Light/Breezes

Light/Breezes
SUNRISE AT DEATH VALLEY-Photo by Tom Cochrun

Monday, September 20, 2021

CAN WE BE FIXED? or STUMBLING TOWARD NIRVANA

 

Feathered Buddha by Lana Cochrun

        How would you explain our national mood to the "greatest generation," those who endured the "great depression" and who won a World War, defeating fascism and authoritarianism?

        Why and how in the span of our lifetime have we blown it so that now most of our traditions and institutions have been degraded and our culture has been vulgarized? 

        Professional politicos have trashed public service and turned governance and the selection of leaders into warfare. 

        What percentage of folks do you think even know the meaning of civility?

     We've elevated the trivial, and so much of what passes for human interaction is petty and mean.

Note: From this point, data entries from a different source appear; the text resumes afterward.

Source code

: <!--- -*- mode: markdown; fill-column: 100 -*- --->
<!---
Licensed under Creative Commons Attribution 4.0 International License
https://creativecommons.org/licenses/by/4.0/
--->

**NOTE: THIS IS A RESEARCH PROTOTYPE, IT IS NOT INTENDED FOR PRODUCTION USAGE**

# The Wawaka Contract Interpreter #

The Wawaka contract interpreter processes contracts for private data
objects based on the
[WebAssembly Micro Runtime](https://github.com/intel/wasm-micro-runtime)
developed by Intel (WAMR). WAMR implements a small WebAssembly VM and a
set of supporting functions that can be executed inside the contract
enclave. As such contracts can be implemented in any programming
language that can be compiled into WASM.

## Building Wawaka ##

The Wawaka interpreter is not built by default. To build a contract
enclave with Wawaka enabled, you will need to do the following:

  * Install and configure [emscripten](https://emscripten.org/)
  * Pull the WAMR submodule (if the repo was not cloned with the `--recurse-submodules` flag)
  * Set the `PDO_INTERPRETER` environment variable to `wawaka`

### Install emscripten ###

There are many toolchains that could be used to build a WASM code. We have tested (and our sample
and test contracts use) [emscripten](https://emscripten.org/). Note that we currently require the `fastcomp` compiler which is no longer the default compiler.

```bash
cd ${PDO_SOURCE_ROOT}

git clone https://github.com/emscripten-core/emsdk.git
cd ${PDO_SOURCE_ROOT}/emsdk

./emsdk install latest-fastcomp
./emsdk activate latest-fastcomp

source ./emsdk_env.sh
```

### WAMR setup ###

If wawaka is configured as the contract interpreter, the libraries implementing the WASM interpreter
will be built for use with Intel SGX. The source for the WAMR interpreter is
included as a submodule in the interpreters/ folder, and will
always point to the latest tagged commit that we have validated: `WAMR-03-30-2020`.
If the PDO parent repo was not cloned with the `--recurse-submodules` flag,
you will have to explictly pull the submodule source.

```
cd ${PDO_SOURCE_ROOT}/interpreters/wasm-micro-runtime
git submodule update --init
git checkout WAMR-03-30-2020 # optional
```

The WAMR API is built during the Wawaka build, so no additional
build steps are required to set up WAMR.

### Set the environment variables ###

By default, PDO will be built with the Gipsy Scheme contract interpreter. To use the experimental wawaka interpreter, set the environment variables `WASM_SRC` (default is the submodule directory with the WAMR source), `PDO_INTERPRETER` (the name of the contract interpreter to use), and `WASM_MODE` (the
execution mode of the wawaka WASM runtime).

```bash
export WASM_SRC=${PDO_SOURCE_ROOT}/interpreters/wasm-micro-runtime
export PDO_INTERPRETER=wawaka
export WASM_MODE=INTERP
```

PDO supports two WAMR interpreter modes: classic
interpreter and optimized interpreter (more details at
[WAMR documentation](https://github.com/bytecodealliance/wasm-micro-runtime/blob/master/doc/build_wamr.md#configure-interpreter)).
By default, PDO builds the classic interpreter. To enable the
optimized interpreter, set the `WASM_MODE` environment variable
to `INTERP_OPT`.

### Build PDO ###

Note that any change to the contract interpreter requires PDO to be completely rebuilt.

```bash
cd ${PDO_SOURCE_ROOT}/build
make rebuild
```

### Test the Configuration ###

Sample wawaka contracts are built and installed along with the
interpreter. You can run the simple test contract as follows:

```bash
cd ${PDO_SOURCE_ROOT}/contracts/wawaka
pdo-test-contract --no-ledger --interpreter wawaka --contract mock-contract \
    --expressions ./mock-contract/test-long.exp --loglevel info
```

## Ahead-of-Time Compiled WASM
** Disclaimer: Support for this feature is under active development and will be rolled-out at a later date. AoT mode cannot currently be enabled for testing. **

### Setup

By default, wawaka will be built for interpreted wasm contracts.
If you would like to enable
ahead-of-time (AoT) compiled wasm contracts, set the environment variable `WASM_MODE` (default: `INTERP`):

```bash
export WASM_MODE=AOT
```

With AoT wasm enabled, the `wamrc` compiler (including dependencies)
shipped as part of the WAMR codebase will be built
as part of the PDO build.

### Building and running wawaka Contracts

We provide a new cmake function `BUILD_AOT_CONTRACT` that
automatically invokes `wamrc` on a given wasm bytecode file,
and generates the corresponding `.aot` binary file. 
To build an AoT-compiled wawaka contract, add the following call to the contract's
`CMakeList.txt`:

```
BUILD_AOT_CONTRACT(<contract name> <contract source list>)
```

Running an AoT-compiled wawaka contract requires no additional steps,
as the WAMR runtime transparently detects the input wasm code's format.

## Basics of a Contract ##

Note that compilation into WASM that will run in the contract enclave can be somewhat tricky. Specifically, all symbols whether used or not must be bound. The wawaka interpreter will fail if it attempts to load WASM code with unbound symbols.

Stupid people have masses of followers and stupid ideas have trumped knowledge   and science. The lethality of this is recounted daily on your screen, large or handheld. 

        At a time of our greatest scientific knowledge, transportation and logistics, we fail to deliver existing inventories of vaccines to hundreds of millions on the planet.

        We have known for decades that forces were aligning to threaten life even to the point of extinction, and we mostly argue about it as a global doomsday clock ticks away.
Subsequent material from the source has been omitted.